Aïman Maurer

Personal information
- Date of birth: 25 September 2004 (age 21)
- Place of birth: Neuilly-sur-Seine, France
- Height: 1.81 m (5 ft 11 in)
- Position: Attacking midfielder

Team information
- Current team: RWD Molenbeek
- Number: 29

Youth career
- 2010–2013: AF Garenne-Colombes
- 2013–2016: Paris Saint-Germain
- 2017–2018: Boulogne-Billancourt
- 2018–2019: Red Star
- 2019–2022: Clermont

Senior career*
- Years: Team / Apps / (Gls)
- 2022–2025: Clermont II / 27 / (10)
- 2023–2025: Clermont / 23 / (0)
- 2024: → Dunkerque (loan) / 14 / (2)
- 2025–: RWD Molenbeek / 35 / (8)

International career^{‡}
- 2022: Morocco U18 / 8 / (1)

= Aïman Maurer =

Footballer (born 2004)

Aïman Maurer (born 25 September 2004) is a professional footballer who plays as an attacking midfielder for Belgian club RWD Molenbeek.
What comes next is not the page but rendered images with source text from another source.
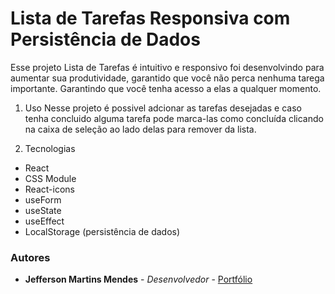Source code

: # Lista de Tarefas Responsiva com Persistência de Dados

Esse projeto Lista de Tarefas é intuitivo e responsivo  foi desenvolvindo para aumentar sua produtividade, garantido que você não perca nenhuma tarega importante.
Garantindo que você tenha acesso a elas a qualquer momento. 


1. Uso 
  Nesse projeto é possivel adcionar as tarefas desejadas e caso tenha concluido alguma tarefa
  pode marca-las como concluída clicando na caixa de seleção ao lado delas para remover da lista.

2. Tecnologias
  - React
  - CSS Module
  - React-icons
  - useForm
  - useState
  - useEffect
  - LocalStorage (persistência de dados)

### Autores

- **Jefferson Martins Mendes** - *Desenvolvedor* - [Portfólio](https://jeffmmartins.github.io/Portfolio-Jefferson/)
Born in France, he is a youth international for Morocco.

==Personal life==
Aïmen Maurer was born in Clermont-Ferrand in the center of France. He holds French and Moroccan nationalities.

==Career==
Maurer is a youth product of AF Garenne-Colombes, Paris Saint-Germain, Boulogne-Billancourt, and Red Star, before moving to the youth academy of Clermont in 2019. He signed his first professional contract with Clermont on 3 December 2022. He made his professional debut with Clermont as a starter in a 2–0 Ligue 1 loss to Monaco on 5 February 2023, and in doing so at the age of 18 and 4 months was their youngest ever professional debutant.

On 28 December 2023, Maurer joined Dunkerque in Ligue 2 on loan for the rest of the season.

On 30 January 2025, Maurer signed a two-and-a-half-year contract with RWD Molenbeek in the Belgian second-tier Challenger Pro League.

==International career==
Maurer represented the Morocco U18s at the 2022 Mediterranean Games where he helped them achieve third place.